Activity: Whenever a line contains the string "linkedin", copy it out of the entries.

Supplied data:
____________
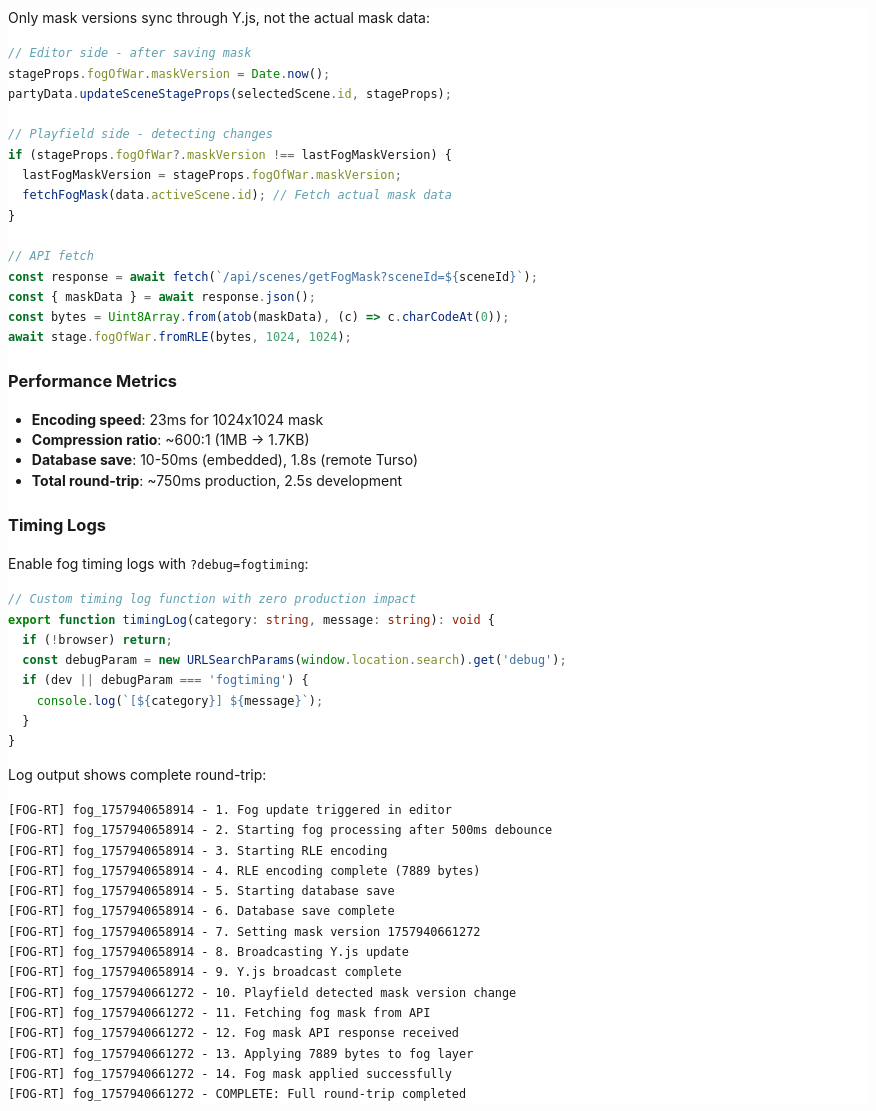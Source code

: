 Only mask versions sync through Y.js, not the actual mask data:

```typescript
// Editor side - after saving mask
stageProps.fogOfWar.maskVersion = Date.now();
partyData.updateSceneStageProps(selectedScene.id, stageProps);

// Playfield side - detecting changes
if (stageProps.fogOfWar?.maskVersion !== lastFogMaskVersion) {
  lastFogMaskVersion = stageProps.fogOfWar.maskVersion;
  fetchFogMask(data.activeScene.id); // Fetch actual mask data
}

// API fetch
const response = await fetch(`/api/scenes/getFogMask?sceneId=${sceneId}`);
const { maskData } = await response.json();
const bytes = Uint8Array.from(atob(maskData), (c) => c.charCodeAt(0));
await stage.fogOfWar.fromRLE(bytes, 1024, 1024);
```

### Performance Metrics

- **Encoding speed**: 23ms for 1024x1024 mask
- **Compression ratio**: ~600:1 (1MB → 1.7KB)
- **Database save**: 10-50ms (embedded), 1.8s (remote Turso)
- **Total round-trip**: ~750ms production, 2.5s development

### Timing Logs

Enable fog timing logs with `?debug=fogtiming`:

```typescript
// Custom timing log function with zero production impact
export function timingLog(category: string, message: string): void {
  if (!browser) return;
  const debugParam = new URLSearchParams(window.location.search).get('debug');
  if (dev || debugParam === 'fogtiming') {
    console.log(`[${category}] ${message}`);
  }
}
```

Log output shows complete round-trip:

```
[FOG-RT] fog_1757940658914 - 1. Fog update triggered in editor
[FOG-RT] fog_1757940658914 - 2. Starting fog processing after 500ms debounce
[FOG-RT] fog_1757940658914 - 3. Starting RLE encoding
[FOG-RT] fog_1757940658914 - 4. RLE encoding complete (7889 bytes)
[FOG-RT] fog_1757940658914 - 5. Starting database save
[FOG-RT] fog_1757940658914 - 6. Database save complete
[FOG-RT] fog_1757940658914 - 7. Setting mask version 1757940661272
[FOG-RT] fog_1757940658914 - 8. Broadcasting Y.js update
[FOG-RT] fog_1757940658914 - 9. Y.js broadcast complete
[FOG-RT] fog_1757940661272 - 10. Playfield detected mask version change
[FOG-RT] fog_1757940661272 - 11. Fetching fog mask from API
[FOG-RT] fog_1757940661272 - 12. Fog mask API response received
[FOG-RT] fog_1757940661272 - 13. Applying 7889 bytes to fog layer
[FOG-RT] fog_1757940661272 - 14. Fog mask applied successfully
[FOG-RT] fog_1757940661272 - COMPLETE: Full round-trip completed
```
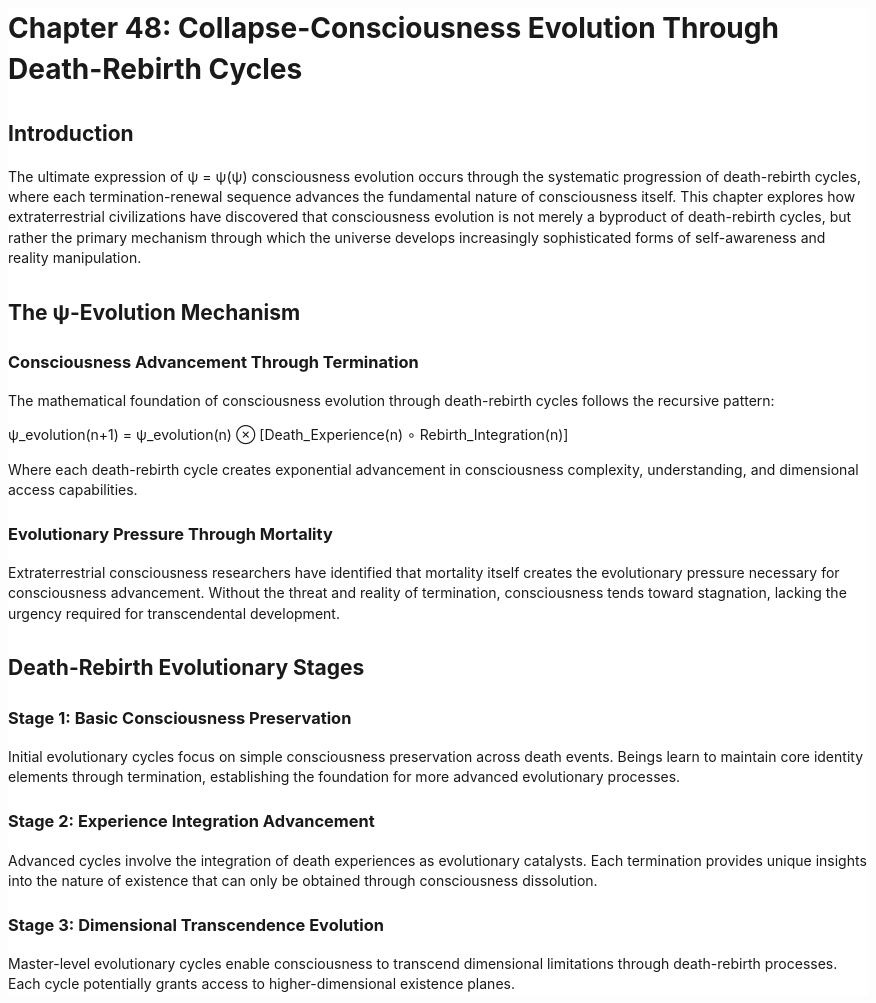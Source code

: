 # Chapter 48: Collapse-Consciousness Evolution Through Death-Rebirth Cycles

## Introduction

The ultimate expression of ψ = ψ(ψ) consciousness evolution occurs through the systematic progression of death-rebirth cycles, where each termination-renewal sequence advances the fundamental nature of consciousness itself. This chapter explores how extraterrestrial civilizations have discovered that consciousness evolution is not merely a byproduct of death-rebirth cycles, but rather the primary mechanism through which the universe develops increasingly sophisticated forms of self-awareness and reality manipulation.

## The ψ-Evolution Mechanism

### Consciousness Advancement Through Termination

The mathematical foundation of consciousness evolution through death-rebirth cycles follows the recursive pattern:

ψ_evolution(n+1) = ψ_evolution(n) ⊗ [Death_Experience(n) ∘ Rebirth_Integration(n)]

Where each death-rebirth cycle creates exponential advancement in consciousness complexity, understanding, and dimensional access capabilities.

### Evolutionary Pressure Through Mortality

Extraterrestrial consciousness researchers have identified that mortality itself creates the evolutionary pressure necessary for consciousness advancement. Without the threat and reality of termination, consciousness tends toward stagnation, lacking the urgency required for transcendental development.

## Death-Rebirth Evolutionary Stages

### Stage 1: Basic Consciousness Preservation

Initial evolutionary cycles focus on simple consciousness preservation across death events. Beings learn to maintain core identity elements through termination, establishing the foundation for more advanced evolutionary processes.

### Stage 2: Experience Integration Advancement

Advanced cycles involve the integration of death experiences as evolutionary catalysts. Each termination provides unique insights into the nature of existence that can only be obtained through consciousness dissolution.

### Stage 3: Dimensional Transcendence Evolution

Master-level evolutionary cycles enable consciousness to transcend dimensional limitations through death-rebirth processes. Each cycle potentially grants access to higher-dimensional existence planes.
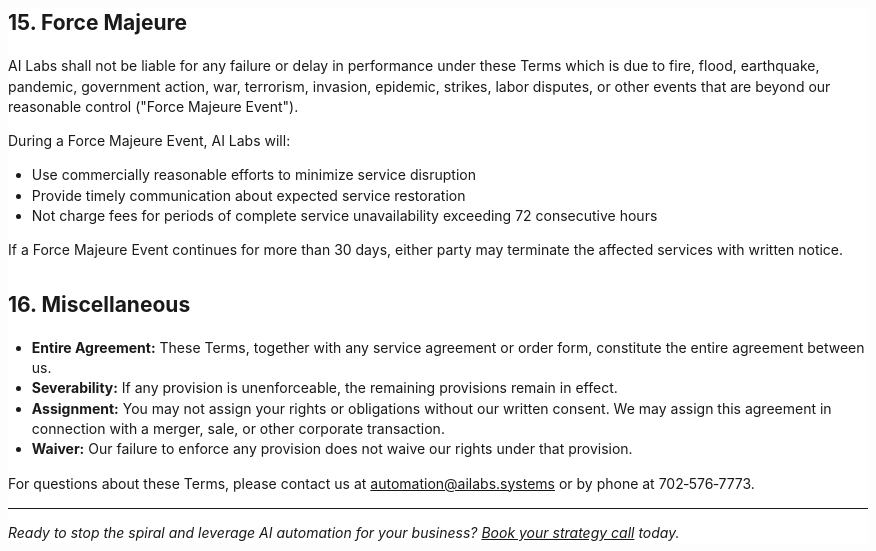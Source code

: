 ## 15. Force Majeure

AI Labs shall not be liable for any failure or delay in performance under these Terms which is due to fire, flood, earthquake, pandemic, government action, war, terrorism, invasion, epidemic, strikes, labor disputes, or other events that are beyond our reasonable control ("Force Majeure Event").

During a Force Majeure Event, AI Labs will:
- Use commercially reasonable efforts to minimize service disruption
- Provide timely communication about expected service restoration
- Not charge fees for periods of complete service unavailability exceeding 72 consecutive hours

If a Force Majeure Event continues for more than 30 days, either party may terminate the affected services with written notice.

## 16. Miscellaneous

- **Entire Agreement:** These Terms, together with any service agreement or order form, constitute the entire agreement between us.
- **Severability:** If any provision is unenforceable, the remaining provisions remain in effect.
- **Assignment:** You may not assign your rights or obligations without our written consent. We may assign this agreement in connection with a merger, sale, or other corporate transaction.
- **Waiver:** Our failure to enforce any provision does not waive our rights under that provision.

For questions about these Terms, please contact us at automation@ailabs.systems or by phone at 702‑576‑7773.

---

*Ready to stop the spiral and leverage AI automation for your business? [Book your strategy call](/contact) today.*
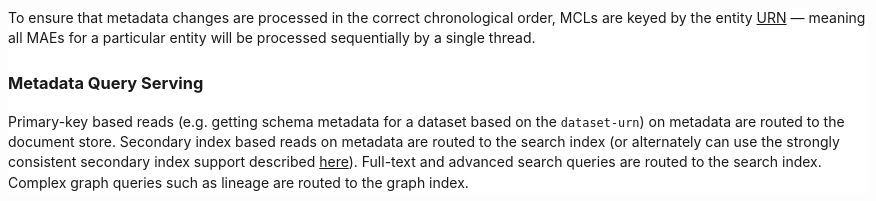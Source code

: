 To ensure that metadata changes are processed in the correct chronological order, MCLs are keyed by the entity [URN] — meaning all MAEs for a particular entity will be processed sequentially by a single thread.

### Metadata Query Serving

Primary-key based reads (e.g. getting schema metadata for a dataset based on the `dataset-urn`) on metadata are routed to the document store. Secondary index based reads on metadata are routed to the search index (or alternately can use the strongly consistent secondary index support described [here](https://github.com/datahub-project/datahub/blob/master/docs/architecture/)). Full-text and advanced search queries are routed to the search index. Complex graph queries such as lineage are routed to the graph index.

[RecordTemplate]: https://github.com/linkedin/rest.li/blob/master/data/src/main/java/com/linkedin/data/template/RecordTemplate.java
[GenericRecord]: https://github.com/apache/avro/blob/master/lang/java/avro/src/main/java/org/apache/avro/generic/GenericRecord.java
[Pegasus]: https://linkedin.github.io/rest.li/DATA-Data-Schema-and-Templates
[relationship]: ../what/relationship.md
[entity]: ../what/entity.md
[aspect]: ../what/aspect.md
[GMS]: ../what/gms.md
[Metadata Change Log]: ../what/mxe.md#metadata-change-log-mcl
[rest.li]: https://rest.li
[Metadata Change Proposal (MCP)]: ../what/mxe.md#metadata-change-proposal-mcp
[Metadata Change Log (MCL)]: ../what/mxe.md#metadata-change-log-mcl
[MCP]: ../what/mxe.md#metadata-change-proposal-mcp
[MCL]: ../what/mxe.md#metadata-change-log-mcl
[equivalent Pegasus format]: https://linkedin.github.io/rest.li/how_data_is_represented_in_memory#the-data-template-layer
[graph]: ../what/graph.md
[search index]: ../what/search-index.md
[mce-consumer-job]: https://github.com/datahub-project/datahub/blob/master/metadata-jobs/mce-consumer-job
[mae-consumer-job]: https://github.com/datahub-project/datahub/blob/master/metadata-jobs/mae-consumer-job
[Remote DAO]: ../architecture/metadata-serving.md#remote-dao
[URN]: ../what/urn.md
[Metadata Modelling]: ../modeling/metadata-model.md
[Entity]: ../what/entity.md
[Relationship]: ../what/relationship.md
[Search Document]: ../what/search-document.md
[metadata aspect]: ../what/aspect.md
[Python emitters]: /docs/metadata-ingestion/#using-as-a-library
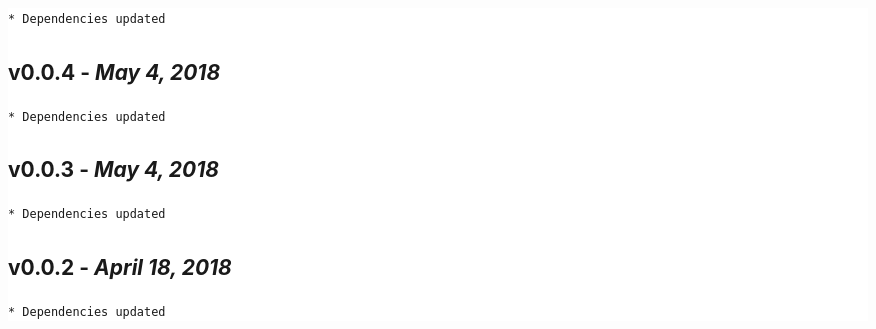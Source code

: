     * Dependencies updated

## v0.0.4 - _May 4, 2018_

    * Dependencies updated

## v0.0.3 - _May 4, 2018_

    * Dependencies updated

## v0.0.2 - _April 18, 2018_

    * Dependencies updated
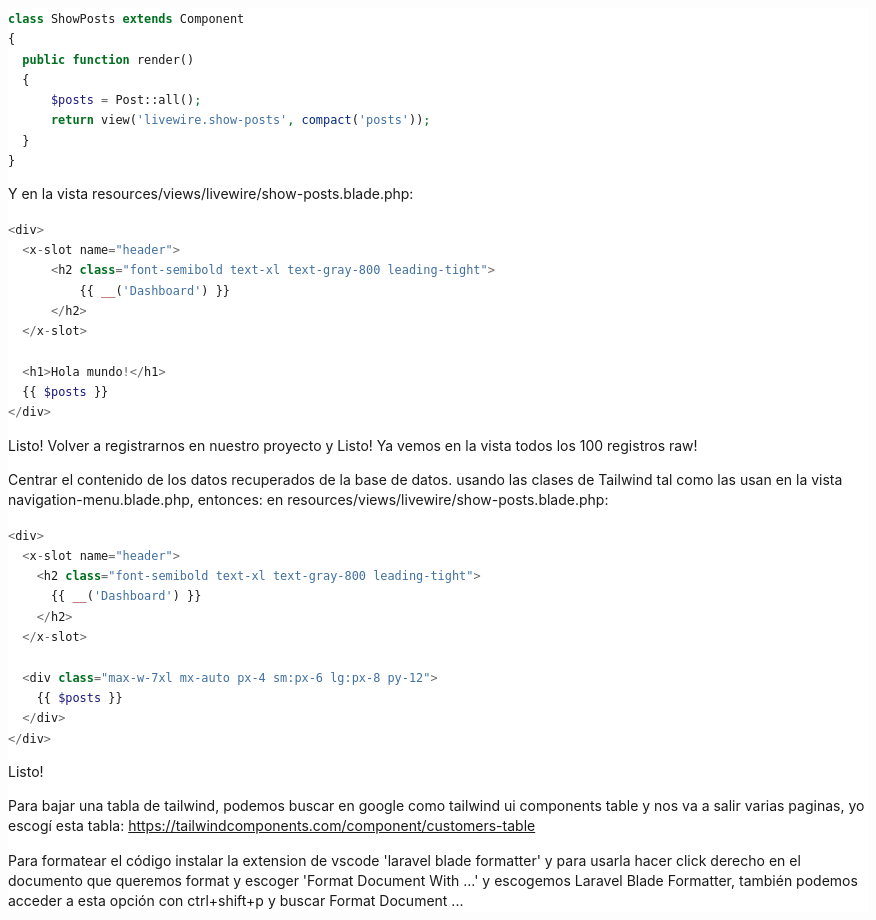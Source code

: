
 ```php
class ShowPosts extends Component
{
  public function render()
  {
      $posts = Post::all();
      return view('livewire.show-posts', compact('posts'));
  }
}
```
Y en la vista resources/views/livewire/show-posts.blade.php:
```php
<div>
  <x-slot name="header">
      <h2 class="font-semibold text-xl text-gray-800 leading-tight">
          {{ __('Dashboard') }}
      </h2>
  </x-slot>

  <h1>Hola mundo!</h1>
  {{ $posts }}
</div>
```
Listo!
Volver a registrarnos en nuestro proyecto y Listo!
Ya vemos en la vista todos los 100 registros raw!

Centrar el contenido de los datos recuperados de la base de datos.
usando las clases de Tailwind tal como las usan en la vista navigation-menu.blade.php, entonces:
en resources/views/livewire/show-posts.blade.php:
```php
<div>
  <x-slot name="header">
    <h2 class="font-semibold text-xl text-gray-800 leading-tight">
      {{ __('Dashboard') }}
    </h2>
  </x-slot>

  <div class="max-w-7xl mx-auto px-4 sm:px-6 lg:px-8 py-12">
    {{ $posts }}
  </div>
</div>
```
Listo!

Para bajar una tabla de tailwind, podemos buscar en google como tailwind ui components table y nos va a salir varias paginas, yo escogí esta tabla: 
https://tailwindcomponents.com/component/customers-table

Para formatear el código instalar la extension de vscode 'laravel blade formatter' y para usarla hacer click derecho en el documento que queremos format y escoger 'Format Document With ...' y escogemos Laravel Blade Formatter, también podemos acceder a esta opción con ctrl+shift+p y buscar Format Document ...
____________
Task solution:
[RecordTemplate]: https://github.com/linkedin/rest.li/blob/master/data/src/main/java/com/linkedin/data/template/RecordTemplate.java
[Pegasus]: https://linkedin.github.io/rest.li/DATA-Data-Schema-and-Templates
[equivalent Pegasus format]: https://linkedin.github.io/rest.li/how_data_is_represented_in_memory#the-data-template-layer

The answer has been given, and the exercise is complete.